I hereby will follow the rules set by the admins and mods of the forums. I understand that failing to follow all the rules, I can be removed from the Gallery and the forums themselves.

Approved

< Message edited by Grafh -- 4/7/2009 19:47:12 >
AQ DF  Post #: 61
4/4/2009 21:53:34   
Master War
Member

Picture 1

Picture 2

Well The 1st One is ok,but i dont really like spider man [5.5/10.0]

2nd One,Well,It Has A Lot Of JUnk In The Background But other then that its ok [9.5/10.0]

Edit:I hereby will follow the rules set by the admins and mods of the forums. I understand that failing to follow all the rules, I can be removed from the Gallery and the forums themselves.

Edit2:Natevujak Dont Spam Unless U Have A good reason

Not approved. You need to work on your CC. Check out the link to Dep's thread on the first page if you need help.


< Message edited by Grafh -- 4/7/2009 19:47:40 >
AQ DF MQ  Post #: 62
4/5/2009 18:25:39   
Xaladin
Member

My picture 1
My picture 2

Image 1

From looking at this picture i can see the burning desire in the eyes of Naruto. I like the picture as I feel that it is very capuslating and powerful. Naruto's desire and inner emotion are displayed through an outer burst of raw colour, almost 'flame' like. However, personally I would add the picture of the nine tailed fox demon in the backgroud. I would add this beacause it could act as a powerful medium of the emotion shown in the picture, much like how in Naruto the fox demon is usually shown as a manifestation of Naruto's negative feelings. E.g. hate, guilt and anger etc.

Image 2

I like this picture a lot, because I feel there is a lot of emotion, the first instictual thoughts I get from looking at this picture of spiderman are of pain, restrictment and anger. The dominant red colour highlights the anger in spiderman, it seems to have an effect on the background as it is different shades of red highlighting the volotile feelings portrayed. The lightening gives an effect of chaos and unblalance(seen mostly in games and movies as a rift i.e a warp hole, the elemetal avatars attacking falconreach). The elements of pain and restrictment are seen on the face and suit of spiderman. Restriction is also emphasised by the thin ties holding spiderman down(almost like chains). Personally,I would maybe change the background to black to give a feeling of confinement. It could also give the effect of an inner strugle rather than an exterior one to add more depth.(this technique is used in games and anime/manga, usually for a character solioquy or private thought, to seperate themselves from the outside world).

quote:

'I hereby will follow the rules set by the admins and mods of the forums.

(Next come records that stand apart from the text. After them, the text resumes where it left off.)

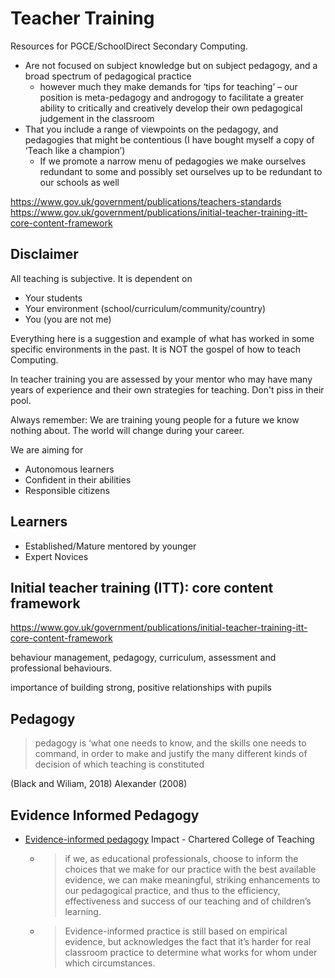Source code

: Teacher Training
================

Resources for PGCE/SchoolDirect Secondary Computing.


* Are not focused on subject knowledge but on subject pedagogy, and a broad spectrum of pedagogical practice
    * however much they make demands for ‘tips for teaching’ – our position is meta-pedagogy and androgogy to facilitate a greater ability to critically and creatively develop their own pedagogical judgement in the classroom
* That you include a range of viewpoints on the pedagogy, and pedagogies that might be contentious (I have bought myself a copy of ‘Teach like a champion’)
    * If we promote a narrow menu of pedagogies we make ourselves redundant to some and possibly set ourselves up to be redundant to our schools as well

https://www.gov.uk/government/publications/teachers-standards
https://www.gov.uk/government/publications/initial-teacher-training-itt-core-content-framework

Disclaimer
----------

All teaching is subjective. It is dependent on
* Your students
* Your environment (school/curriculum/community/country)
* You (you are not me)

Everything here is a suggestion and example of what has worked in some specific environments in the past.
It is NOT the gospel of how to teach Computing.

In teacher training you are assessed by your mentor who may have many years of experience and their own strategies for teaching.
Don't piss in their pool.

Always remember: We are training young people for a future we know nothing about.
The world will change during your career.

We are aiming for
* Autonomous learners
* Confident in their abilities
* Responsible citizens

Learners
--------

* Established/Mature mentored by younger
* Expert Novices


Initial teacher training (ITT): core content framework
------------------------------------------------------

https://www.gov.uk/government/publications/initial-teacher-training-itt-core-content-framework


behaviour management, pedagogy, curriculum, assessment and professional behaviours. 

importance of building strong, positive relationships with pupils


Pedagogy
--------

> pedagogy is ‘what one needs to know, and the skills one needs to command, in order to make and justify the many different kinds of decision of which teaching is constituted

 (Black and Wiliam, 2018)  Alexander (2008)
 

Evidence Informed Pedagogy
--------------------------

* [Evidence-informed pedagogy](https://impact.chartered.college/article/evidence-informed-pedagogy/) Impact - Chartered College of Teaching
    * > if we, as educational professionals, choose to inform the choices that we make for our practice with the best available evidence, we can make meaningful, striking enhancements to our pedagogical practice, and thus to the efficiency, effectiveness and success of our teaching and of children’s learning.
    * > Evidence-informed practice is still based on empirical evidence, but acknowledges the fact that it’s harder for real classroom practice to determine what works for whom under which circumstances.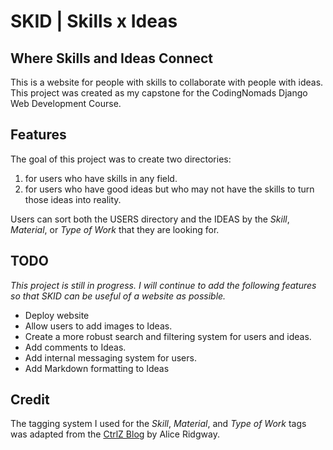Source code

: # SKID | Skills x Ideas

## Where Skills and Ideas Connect

This is a website for people with skills to collaborate with people with ideas.
This project was created as my capstone for the CodingNomads Django Web Development Course.

## Features

The goal of this project was to create two directories:

1. for users who have skills in any field.
2. for users who have good ideas but who may not have the skills to turn those ideas into reality.

Users can sort both the USERS directory and the IDEAS by the *Skill*, *Material*, or *Type of Work* that they are looking for.

## TODO

*This project is still in progress. I will continue to add the following features so that SKID can be useful of a website as possible.*

- Deploy website
- Allow users to add images to Ideas.
- Create a more robust search and filtering system for users and ideas.
- Add comments to Ideas.
- Add internal messaging system for users.
- Add Markdown formatting to Ideas

## Credit

The tagging system I used for the *Skill*, *Material*, and *Type of Work* tags was adapted from the [CtrlZ Blog](https://ctrlzblog.com/how-to-add-tags-to-your-blog-a-django-manytomanyfield-example/) by Alice Ridgway.
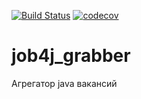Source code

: [![Build Status](https://travis-ci.com/IvanPavlovets/job4j_grabber.svg?branch=master)](https://travis-ci.com/IvanPavlovets/job4j_grabber)
[![codecov](https://codecov.io/gh/IvanPavlovets/job4j_grabber/branch/master/graph/badge.svg?token=SPVKPDTLX9)](https://codecov.io/gh/IvanPavlovets/job4j_grabber)
# job4j_grabber
Агрегатор java вакансий
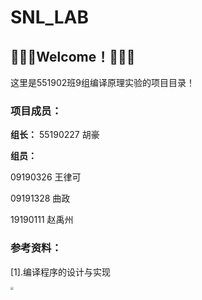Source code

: # SNL_LAB

## **🎉🎉🎉Welcome！**🎉🎉🎉

这里是551902班9组编译原理实验的项目目录！

### 项目成员：

**组长：**
55190227 胡豪

**组员：**

09190326 王律可

09191328 曲政

19190111 赵禹州

### 参考资料：

[1].编译程序的设计与实现

<img src="C:\Users\Albus-Qz\Desktop\src=http---cdnimg103.lizhi.fm-audio_cover-2017-08-17-2619367354329486855_580x580.jpg&amp;refer=http---cdnimg103.lizhi.jpg" style="zoom: 33%;" />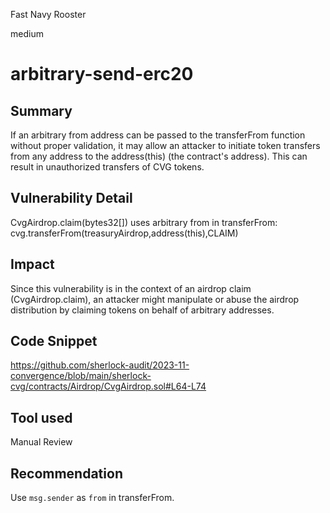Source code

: Fast Navy Rooster

medium

# arbitrary-send-erc20

## Summary
If an arbitrary from address can be passed to the transferFrom function without proper validation, it may allow an attacker to initiate token transfers from any address to the address(this) (the contract's address). This can result in unauthorized transfers of CVG tokens.
## Vulnerability Detail
CvgAirdrop.claim(bytes32[]) uses arbitrary from in transferFrom: cvg.transferFrom(treasuryAirdrop,address(this),CLAIM)
## Impact
Since this vulnerability is in the context of an airdrop claim (CvgAirdrop.claim), an attacker might manipulate or abuse the airdrop distribution by claiming tokens on behalf of arbitrary addresses.
## Code Snippet
https://github.com/sherlock-audit/2023-11-convergence/blob/main/sherlock-cvg/contracts/Airdrop/CvgAirdrop.sol#L64-L74
## Tool used

Manual Review

## Recommendation
Use `msg.sender` as `from` in transferFrom.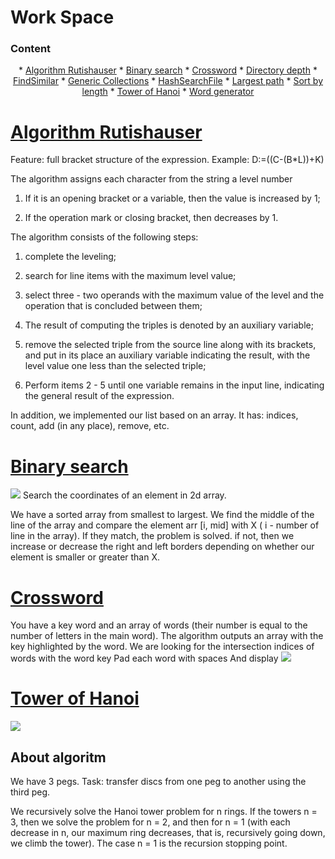 # Work Space
### Content

<p align="center">
*  <a href="#Algorithm Rutishauser">Algorithm Rutishauser</a> 
*  <a href="#Binary-search">Binary search</a> 
*  <a href="#Crossword">Crossword</a> 
*  <a href="#Directory-depth">Directory depth</a> 
*  <a href="#FindSimilar">FindSimilar</a> 
*  <a href="#Generic-Collections">Generic Collections</a> 
*  <a href="#HashSearchFile">HashSearchFile</a> 
*  <a href="#Largest-path">Largest path</a> 
*  <a href="#Sort-by-length">Sort by length</a> 
*  <a href="#Tower-of-Hanoi">Tower of Hanoi</a> 
*  <a href="#Word-generator">Word generator</a> 
</p>


# [Algorithm Rutishauser](https://github.com/Feodoros/WorkSpace/blob/master/AlgorithmRutishauser/StructureList.cs)

Feature: full bracket structure of the expression. Example:
D:=((C-(B*L))+K)

The algorithm assigns each character from the string a level number

1. If it is an opening bracket or a variable, then the value is increased by 1;

2. If the operation mark or closing bracket, then decreases by 1.

The algorithm consists of the following steps:

1. complete the leveling;

2. search for line items with the maximum level value;

3. select three - two operands with the maximum value of the level and the operation that is concluded between them;

4. The result of computing the triples is denoted by an auxiliary variable;

5. remove the selected triple from the source line along with its brackets, and put in its place an auxiliary variable indicating the result, with the level value one less than the selected triple;

6. Perform items 2 - 5 until one variable remains in the input line, indicating the general result of the expression.

In addition, we implemented our list based on an array. It has: indices, count, add (in any place), remove, etc.

# [Binary search](https://github.com/Feodoros/WorkSpace/blob/master/BinSearch/Program.cs)
![](https://sun9-15.userapi.com/c857320/v857320109/180096/002vsj8buk8.jpg)
Search the coordinates of an element in 2d array.

We have a sorted array from smallest to largest. We find the middle of the line of the array and compare the element arr [i, mid] with X ( i - number of line in the array). If they match, the problem is solved. if not, then we increase or decrease the right and left borders depending on whether our element is smaller or greater than X.

# [Crossword](https://github.com/Feodoros/WorkSpace/blob/master/Cross/Program.cs)
You have a key word and an array of words (their number is equal to the number of letters in the main word). The algorithm outputs an array with the key highlighted by the word.
We are looking for the intersection indices of words with the word key
Pad each word with spaces
And display
![](https://sun9-58.userapi.com/c205828/v205828109/10aea6/f3boQI59Slc.jpg)


# [Tower of Hanoi](https://github.com/Feodoros/WorkSpace/blob/master/HanoiTowards/Program.cs)
![](https://blog-c7ff.kxcdn.com/blog/wp-content/uploads/2016/12/Tower-of-hanoi.gif)

## About algoritm
We have 3 pegs.
Task: transfer discs from one peg to another using the third peg.


We recursively solve the Hanoi tower problem for n rings.
If the towers n = 3, then we solve the problem for n = 2, and then for n = 1 (with each decrease in n, our maximum ring decreases, that is, recursively going down, we climb the tower).
The case n = 1 is the recursion stopping point.
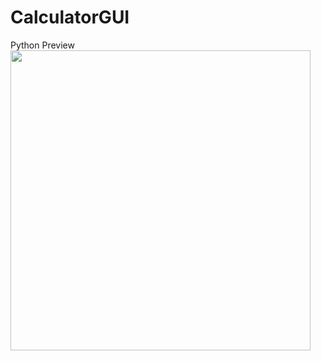 # CalculatorGUI

Python Preview
<img src='https://github.com/vasfvitor/CalculatorGUI/blob/master/python/preview-py.gif' width='480"'>
<br/>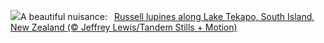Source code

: ![](https://www.bing.com/th?id=OHR.RussellLupines_EN-US8017518812_UHD.jpg&w=1000)A beautiful nuisance:&nbsp;&ensp;[Russell lupines along Lake Tekapo, South Island, New Zealand (© Jeffrey Lewis/Tandem Stills + Motion)](https://www.bing.com/th?id=OHR.RussellLupines_EN-US8017518812_UHD.jpg)
<br><br/>
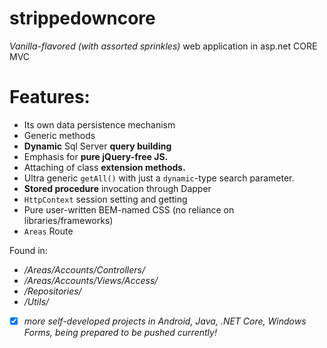 # strippedowncore
*Vanilla-flavored (with assorted sprinkles)* web application in asp.net CORE MVC

# Features:
- Its own data persistence mechanism
- Generic methods
- **Dynamic** Sql Server **query building**
- Emphasis for **pure jQuery-free JS.** 
- Attaching of class **extension methods.**
- Ultra generic `getAll()` with just a `dynamic`-type search parameter.
- **Stored procedure** invocation through Dapper
- `HttpContext` session setting and getting
- Pure user-written BEM-named CSS (no reliance on libraries/frameworks)
- `Areas` Route

Found in:
- */Areas/Accounts/Controllers/*
- */Areas/Accounts/Views/Access/*
- */Repositories/*
- */Utils/*

- [x] *more self-developed projects in Android, Java, .NET Core, Windows Forms, being prepared to be pushed currently!*
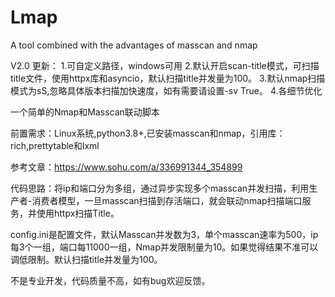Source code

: # Lmap
A tool combined with the advantages of masscan and nmap

V2.0 更新：
1.可自定义路径，windows可用
2.默认开启scan-title模式，可扫描title文件，使用httpx库和asyncio，默认扫描title并发量为100。
3.默认nmap扫描模式为sS,忽略具体版本扫描加快速度，如有需要请设置-sv True。
4.各细节优化


一个简单的Nmap和Masscan联动脚本

前置需求：Linux系统,python3.8+,已安装masscan和nmap，引用库：rich,prettytable和lxml

参考文章：https://www.sohu.com/a/336991344_354899

代码思路：将ip和端口分为多组，通过异步实现多个masscan并发扫描，利用生产者-消费者模型，一旦masscan扫描到存活端口，就会联动nmap扫描端口服务，并使用httpx扫描Title。

config.ini是配置文件，默认Masscan并发数为3，单个masscan速率为500，ip每3个一组，端口每11000一组，Nmap并发限制量为10。如果觉得结果不准可以调低限制。默认扫描title并发量为100。

不是专业开发，代码质量不高，如有bug欢迎反馈。
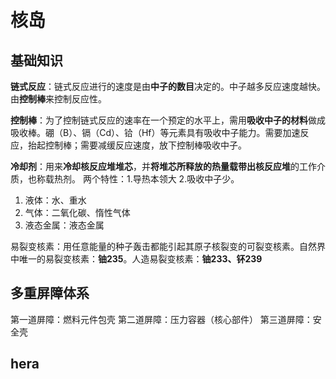 # 核岛

## 基础知识

**链式反应**：链式反应进行的速度是由**中子的数目**决定的。中子越多反应速度越快。由**控制棒**来控制反应性。

**控制棒**：为了控制链式反应的速率在一个预定的水平上，需用**吸收中子的材料**做成吸收棒。硼（B）、镉（Cd）、铪（Hf）等元素具有吸收中子能力。需要加速反应，抬起控制棒；需要减缓反应速度，放下控制棒吸收中子。

**冷却剂**：用来**冷却核反应堆堆芯**，并**将堆芯所释放的热量载带出核反应堆**的工作介质，也称载热剂。
两个特性：1.导热本领大 2.吸收中子少。

 1. 液体：水、重水
 2. 气体：二氧化碳、惰性气体
 3. 液态金属：液态金属

易裂变核素：用任意能量的种子轰击都能引起其原子核裂变的可裂变核素。自然界中唯一的易裂变核素：**铀235**。人造易裂变核素：**铀233、钚239**

## 多重屏障体系

第一道屏障：燃料元件包壳
第二道屏障：压力容器（核心部件）
第三道屏障：安全壳

## hera
<!--stackedit_data:
eyJoaXN0b3J5IjpbNDAxMjg2MDE4LDE0MzUxNTc1MCw0NDA5MD
U2MTldfQ==
-->
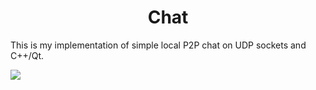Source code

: <h1 align="center">Chat</h1>

This is my implementation of simple local P2P chat on UDP sockets and C++/Qt.

<img src="https://user-images.githubusercontent.com/59083480/234589697-dcb37ff3-a599-43df-825a-7ff6bd257ba2.mp4">
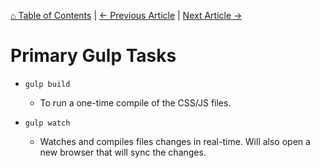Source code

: [⌂ Table of Contents](/docs/README.md) | [← Previous Article](/docs/gulp/README.md) | [Next Article →](/docs/gulp/block-tasks.md)

# Primary Gulp Tasks

* `gulp build`
	* To run a one-time compile of the CSS/JS files.

* `gulp watch`
	* Watches and compiles files changes in real-time. Will also open a new browser that will sync the changes.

I understand that failing to follow all the rules, I can be removed from the Gallery and the forums themselves.'


Approved

< Message edited by Grafh -- 4/7/2009 19:48:03 >
Post #: 63
4/5/2009 19:01:55   
Thrash fan
Member

Picture I
Picture II



In my eyes, this is a very commanding and spectacular signature. The bloody cloud colors and the smooth as glass effects coming from spider man are so powerful and fresh that it demands your full interest. It’s as if he’s drowning in his own blood, gasping for life, really adding the dramatic feel to the picture. But, it seems over spider man’s left eye there is a white spot with an eraser blot, making the marvel hero look unrendered and thus ruining the moment. Though this looks easy to repair. In general I can see you put a lot of effort into this creation.

My ranking: 9/10



I like this portrait quite a lot. The brush effect on Link’s hat are candy to the eyes, telling you it’s breezy. The blur effects are very thrilling, it tells the story the hero of time is charging at an enemy with his glowing mastersword, ready to slay the demon with every last ounce of strength he’s got. The render itself is very high detailed and greatly shaded, making this a very good choice for the picture. The disadvantage though is that the blots on the left are out of place, and could use some blur tools to flow with the rest of the picture. Though it doesn’t look easy to repair, with time and effort, you could make this fine work of art into a masterpiece.

My ranking: 8/10

quote:

I hereby will follow the rules set by the admins and mods of the forums. I understand that failing to follow all the rules, I can be removed from the Gallery and the forums themselves.


Approved

< Message edited by Grafh -- 4/7/2009 19:48:42 >
AQ  Post #: 64
4/6/2009 12:03:11   
Dooooooooom
Member

Image 1 http://s557.photobucket.com/albums/ss17/Sharklord123/?action=view¤t=Jesseart004-1.jpg
Image 2 http://s557.photobucket.com/albums/ss17/Sharklord123/?action=view¤t=jesseart-1.jpg








By looking at the picture you can see all emotions are visible such as: Pain, Anger, Fear and one I cannot describe. The red is a little overwhelming and the lighting represents the pain and anger that he is feeling. The cloudiness fits in really well and gives the picture depth. By his left eye is white blot. Which really ruins the picture if you are focusing alot.
Overall an outstanding picture which can really move you. You can feel the depth, the pain and the anger. It is really welldone!

9.5\10



Starting off, The dragon has a lot of shading which is great. His horns are spetacularly done and his head goes nicely with everything except the dentist: The dentist seems out of place thus bring the picture down a bit. It just seems that someone chose to draw him there for no apparent reason. But moving back on the dragon, His teeth and everything just go so well together and it's just so great there are no more words to explain it.

9.6\10

quote:

I hereby will follow the rules set by the admins and mods of the forums. I understand that failing to follow all the rules, I can be removed from the Gallery and the forums themselves.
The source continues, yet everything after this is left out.